§ Brief
When you find the line with "Current Release |" among the records below, reproduce it and each line after it exactly, ending with the line with "Project Management Board|".

····················

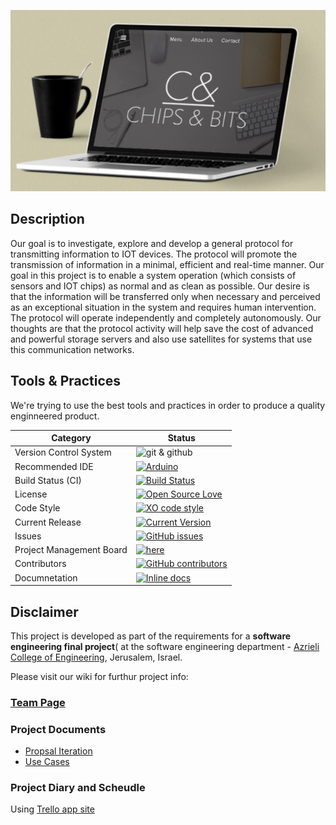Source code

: ![project logo (this one for is taken from basecamp - a project management service)](https://github.com/arik-le/Chips-Bits/blob/master/Images/chipsb.PNG)


## Description
Our goal is to investigate, explore and develop a general protocol for transmitting information to IOT devices.
The protocol will promote the transmission of information in a minimal, efficient and real-time manner.
Our goal in this project is to enable a system operation (which consists of sensors and IOT chips) as normal and as clean as possible.
Our desire is that the information will be transferred only when necessary and perceived as an exceptional situation in the system and requires human intervention.
The protocol will operate independently and completely autonomously.
Our thoughts are that the protocol activity will help save the cost of advanced and powerful storage servers and also use satellites for systems that use this communication networks.



## Tools & Practices
We're trying to use the best tools and practices in order to produce a quality enginneered product.


|Category|Status|
|---|---|
| Version Control System| ![git & github](https://img.shields.io/badge/Github-open-blue.svg)|
| Recommended IDE | [![Arduino](https://img.shields.io/badge/Arduino-IDE-lightgrey.svg)](https://www.arduino.cc/en/Guide/Windows) |
| Build Status (CI) |  [![Build Status](https://travis-ci.org/jce-il/project-template.svg?branch=master)](https://travis-ci.org/jce-il/project-template) |
| License | [![Open Source Love](https://badges.frapsoft.com/os/mit/mit.svg?v=102)](https://github.com/arik-le/Chips-Bits/blob/master/LICENSE) |
| Code Style | [![XO code style](https://img.shields.io/badge/code_style-XO-5ed9c7.svg)](https://github.com/jce-il/project-template) |
| Current Release | [![Current Version](https://github.com/arik-le/Chips-Bits/releases.svg)](https://github.com/arik-le/Chips-Bits/releases) |
| Issues | [![GitHub issues](https://img.shields.io/github/issues/arik-le/Chips-Bits.svg?style=flat)](https://github.com/arik-le/Chips-Bits/issues) |
| Project Management Board| [![here](https://img.shields.io/badge/Project%20-Board-green.svg)](https://github.com/arik-le/Chips-Bits/projects/1) |
| Contributors | [![GitHub contributors](https://img.shields.io/github/contributors/arik-le/Chips-Bits.svg?style=flat)](https://github.com/arik-le/Chips-Bits/graphs/contributors)|
| Documnetation | [![Inline docs](http://inch-ci.org/github/jce-il/project-template.svg?branch=master)](https://github.com/arik-le/Chips-Bits/wiki) |


## Disclaimer
This project is developed as part of the requirements for a **software engineering final project**( at the software engineering department - [Azrieli College of Engineering](http://www.jce.ac.il/), Jerusalem, Israel.

Please visit our wiki for furthur project info: 

### [Team Page](https://github.com/arik-le/Chips-Bits/wiki/Team-Page)

### Project Documents
* [Propsal Iteration](https://github.com/arik-le/Chips-Bits/wiki/Proposal-report)
* [Use Cases](https://github.com/arik-le/Chips-Bits/wiki/Use-Cases)

### Project Diary and Scheudle
Using [Trello app site](https://trello.com/b/3eGIbgko/project-schedule)

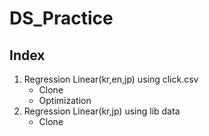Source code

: # DS_Practice
## Index
  1. Regression Linear(kr,en,jp) using click.csv
     - Clone
     - Optimization
  2. Regression Linear(kr,jp) using lib data
     - Clone
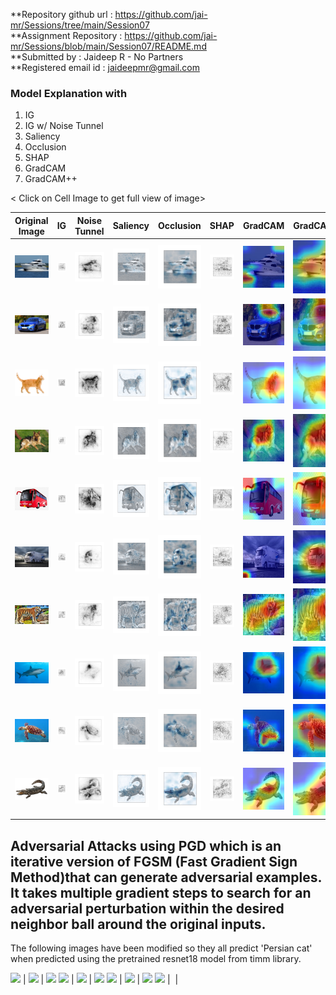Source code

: **Repository github url : https://github.com/jai-mr/Sessions/tree/main/Session07 <br/>
**Assignment Repository : https://github.com/jai-mr/Sessions/blob/main/Session07/README.md <br/>
**Submitted by : Jaideep R - No Partners<br/>
**Registered email id : jaideepmr@gmail.com<br/>

### Model Explanation with
  1. IG
  2. IG w/ Noise Tunnel
  3. Saliency
  4. Occlusion
  5. SHAP
  6. GradCAM
  7. GradCAM++

< Click on Cell Image to get full view of image> 

| Original Image | IG |       Noise Tunnel | Saliency | Occlusion | SHAP | GradCAM | GradCAM++ |
:----------------------------:|:--------------------------------:|:--------------------------------:|:--------------------------------:|:--------------------------------:|:--------------------------------:|:--------------------------------:|:--------------------------------:|
![](images/1-boat.jpg)| ![](output_1/1-boat_ig.jpg) | ![](output_1/1-boat_nt.jpg) | ![](output_1/1-boat_saliency.jpg) | ![](output_1/1-boat_occ.jpg) | ![](output_1/1-boat_grad_shap.jpg) | ![](output_1/1-boat_gc.jpg) | ![](output_1/1-boat_gcp.jpg)
![](images/2-car.jpg)| ![](output_1/2-car_ig.jpg) | ![](output_1/2-car_nt.jpg) | ![](output_1/2-car_saliency.jpg) | ![](output_1/2-car_occ.jpg) | ![](output_1/2-car_grad_shap.jpg) | ![](output_1/2-car_gc.jpg) | ![](output_1/2-car_gcp.jpg)
![](images/3-cat.jpg)| ![](output_1/3-cat_ig.jpg) | ![](output_1/3-cat_nt.jpg) | ![](output_1/3-cat_saliency.jpg) | ![](output_1/3-cat_occ.jpg) | ![](output_1/3-cat_grad_shap.jpg) | ![](output_1/3-cat_gc.jpg) | ![](output_1/3-cat_gcp.jpg)
![](images/4-dog.jpg)| ![](output_1/4-dog_ig.jpg) | ![](output_1/4-dog_nt.jpg) | ![](output_1/4-dog_saliency.jpg) | ![](output_1/4-dog_occ.jpg) | ![](output_1/4-dog_grad_shap.jpg) | ![](output_1/4-dog_gc.jpg) | ![](output_1/4-dog_gcp.jpg)
![](images/5-bus.jpg)| ![](output_1/5-bus_ig.jpg) | ![](output_1/5-bus_nt.jpg) | ![](output_1/5-bus_saliency.jpg) | ![](output_1/5-bus_occ.jpg) | ![](output_1/5-bus_grad_shap.jpg) | ![](output_1/5-bus_gc.jpg) | ![](output_1/5-bus_gcp.jpg)
![](images/6-truck.jpg)| ![](output_1/6-truck_ig.jpg) | ![](output_1/6-truck_nt.jpg) | ![](output_1/6-truck_saliency.jpg) | ![](output_1/6-truck_occ.jpg) | ![](output_1/6-truck_grad_shap.jpg) | ![](output_1/6-truck_gc.jpg) | ![](output_1/6-truck_gcp.jpg)
![](images/7-tiger.jpg)| ![](output_1/7-tiger_ig.jpg) | ![](output_1/7-tiger_nt.jpg) | ![](output_1/7-tiger_saliency.jpg) | ![](output_1/7-tiger_occ.jpg) | ![](output_1/7-tiger_grad_shap.jpg) | ![](output_1/7-tiger_gc.jpg) | ![](output_1/7-tiger_gcp.jpg)
![](images/8-shark.jpg)| ![](output_1/8-shark_ig.jpg) | ![](output_1/8-shark_nt.jpg) | ![](output_1/8-shark_saliency.jpg) | ![](output_1/8-shark_occ.jpg) | ![](output_1/8-shark_grad_shap.jpg) | ![](output_1/8-shark_gc.jpg) | ![](output_1/8-shark_gcp.jpg)
![](images/9-turtle.jpg)| ![](output_1/9-turtle_ig.jpg) | ![](output_1/9-turtle_nt.jpg) | ![](output_1/9-turtle_saliency.jpg) | ![](output_1/9-turtle_occ.jpg) | ![](output_1/9-turtle_grad_shap.jpg) | ![](output_1/9-turtle_gc.jpg) | ![](output_1/9-turtle_gcp.jpg)
![](images/10-alligator.jpg)| ![](output_1/10-alligator_ig.jpg) | ![](output_1/10-alligator_nt.jpg) | ![](output_1/10-alligator_saliency.jpg) | ![](output_1/10-alligator_occ.jpg) | ![](output_1/10-alligator_grad_shap.jpg) | ![](output_1/10-alligator_gc.jpg) | ![](output_1/10-alligator_gcp.jpg)


## Adversarial Attacks using PGD <Projected Gradient Descent> which is an iterative version of  FGSM (Fast Gradient Sign Method)that can generate adversarial examples. It takes multiple gradient steps to search for an adversarial perturbation within the desired neighbor ball around the original inputs. 

The following images have been modified so they all predict 'Persian cat' when predicted using the pretrained resnet18 model from timm library.



![](output-2/1-boat_adv.jpg) | ![](output-2/2-car_adv.jpg) | ![](output-2/3-cat_adv.jpg)
![](output-2/4-dog_adv.jpg) | ![](output-2/5-bus_adv.jpg) | ![](output-2/6-truck_adv.jpg)
![](output-2/7-tiger_adv.jpg) | ![](output-2/8-shark_adv.jpg) | ![](output-2/9-turtle_adv.jpg)
![](output-2/10-alligator_adv.jpg) | ![]() | ![]()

····················

§ Written response
| Current Release | [![Current Version](https://github.com/arik-le/Chips-Bits/releases.svg)](https://github.com/arik-le/Chips-Bits/releases) |
| Issues | [![GitHub issues](https://img.shields.io/github/issues/arik-le/Chips-Bits.svg?style=flat)](https://github.com/arik-le/Chips-Bits/issues) |
| Project Management Board| [![here](https://img.shields.io/badge/Project%20-Board-green.svg)](https://github.com/arik-le/Chips-Bits/projects/1) |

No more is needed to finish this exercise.